ICE certainly seem to have customer service licked. I was on holiday some years ago in a group and one guy broke an axle (he rides 1000's of miles and breaks a lot of stuff). We were in France. He rang ICE, and they had a new axle couriered to the hotel we'd be at in two days time. Result, he only missed one day of riding sitting it out in the broom wagon.


----------



## spiro (8 Jan 2012)

starhawk said:


> I have had a Trice Q for a couple of years now and I love it. Shure, they go upp hills you just have to use one gear lower than on a two-wheel crutch-pain.
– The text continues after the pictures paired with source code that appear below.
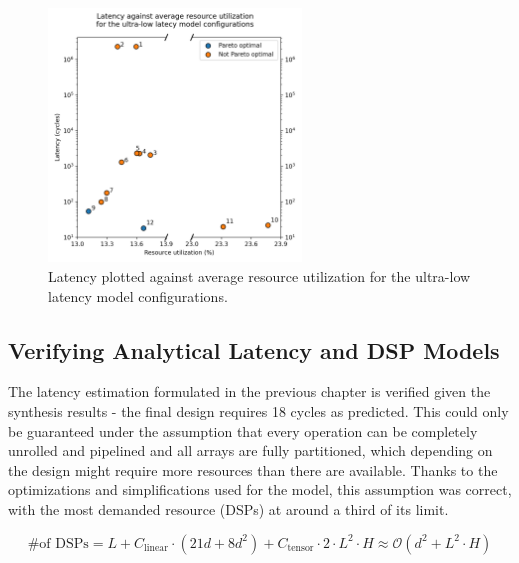 \begin{figure}[hpt!]
  \centering
  \includegraphics[trim={0cm 0cm 0cm 0cm}, clip, width=0.6\textwidth, center]{../logs/hardware_optimizations_pareto.png}
  \caption{Latency plotted against average resource utilization for the ultra-low latency model configurations.}
  \label{fig:hardware-optimizations-pareto}
\end{figure}

\subsection{Verifying Analytical Latency and DSP Models}

The latency estimation formulated in the previous chapter is verified given the synthesis results - the final design requires 18 cycles as predicted. This could only be guaranteed under the assumption that every operation can be completely unrolled and pipelined and all arrays are fully partitioned, which depending on the design might require more resources than there are available. Thanks to the optimizations and simplifications used for the model, this assumption was correct, with the most demanded resource (DSPs) at around a third of its limit.

\begin{equation} \label{eq:dsp-model-new}
  \text{\# of DSPs} = L + C_{\text{linear}} \cdot (21d + 8d^2) + C_{\text{tensor}} \cdot 2 \cdot L^2 \cdot H \approx \mathcal{O}(d^2 + L^2 \cdot H)
\end{equation}

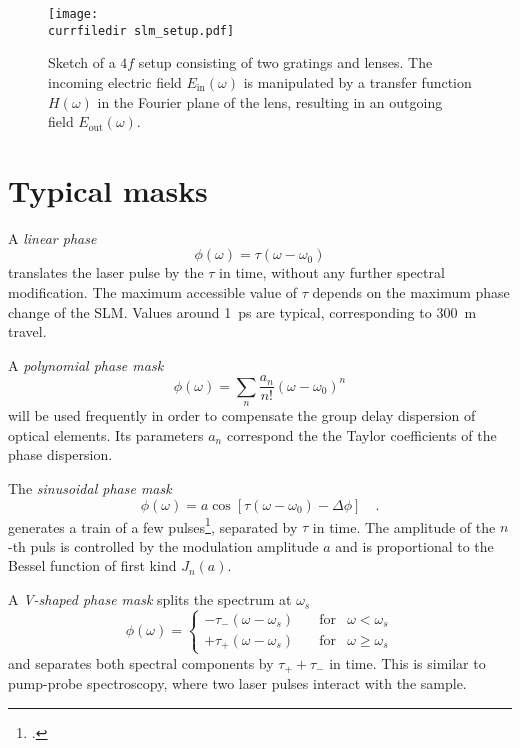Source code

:\begin{figure}
	\centering
	\texttt{[image: \\currfiledir slm\_setup.pdf]}
	\caption{Sketch of a $4f$ setup consisting of two gratings and lenses. The incoming electric field $E_{\text{in}}(\omega)$ is manipulated by a transfer function $H(\omega)$ in the Fourier plane of the lens, resulting in an outgoing field $E_{\text{out}}(\omega)$. }
	\label{fig:3-4f}
\end{figure}


\section{Typical masks}

A \emph{linear phase}
\begin{equation}
	\phi(\omega) = \tau (\omega-\omega_{0})
\end{equation}
translates the laser pulse by the $\tau$ in time, without any further spectral modification. The maximum accessible value of $\tau$ depends on the maximum phase change of the SLM. Values around 1~ps are typical, corresponding to 300~\textmu m travel.

A \emph{polynomial phase mask}
\begin{equation}
	\phi(\omega) = \sum_{n} \frac{a_{n}}{n!} (\omega-\omega_{0})^{n}
\end{equation}
will be used frequently in order to compensate the group delay dispersion of optical elements. Its parameters $a_n$ correspond the the Taylor coefficients of the phase dispersion.


The \emph{sinusoidal phase mask}
\begin{equation}
	\phi(\omega) = a  \cos \left[ \tau  (\omega-\omega_{0}) - \Delta\phi \right] \quad .
\end{equation}
generates a  train of a few pulses\footcite{Renard04}, separated by $\tau$ in time. The amplitude of the $n$-th puls is controlled by the modulation amplitude $a$ and is proportional to the Bessel function of first kind $J_n(a)$.

A \emph{V-shaped phase mask} splits the spectrum at $\omega_s$
\begin{equation}
	\phi(\omega) = 
\left\{
\begin{matrix}
	- \tau_{-} (\omega-\omega_s) & \quad \text{for} & \omega < \omega_s \\
	+ \tau_{+} (\omega-\omega_s) & \quad \text{for} & \omega  \ge \omega_s 
\end{matrix}
\right.	
\end{equation}
and separates both spectral components by $\tau_{+} + \tau_{-}$ in time. This is similar to pump-probe spectroscopy, where two laser pulses interact with the sample.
Or you do as I have and convert it to an electric-assisted bike, then going uphill is a lot easier


I would interested to know how you did this, how much it cost and the sort of range.


----------



## starhawk (8 Jan 2012)

spiro said:


> I would interested to know how you did this, how much it cost and the sort of range.


Well it wasn't cheap I bought a "kit" which included everything except the battery, can't remember the exact price but it was around £400 and the battery and charger was around £300 if I remember correctly. No manual "how to do it" was included so you have to do the wiring and specialized fittings yourself. The range is very good, I had ridden over 110 km when I noted that the "charge indicator" tended to dive really low when the drive was on, so I recharged it but I believe that it could probably do at least 15 km more before recharging was really required


----------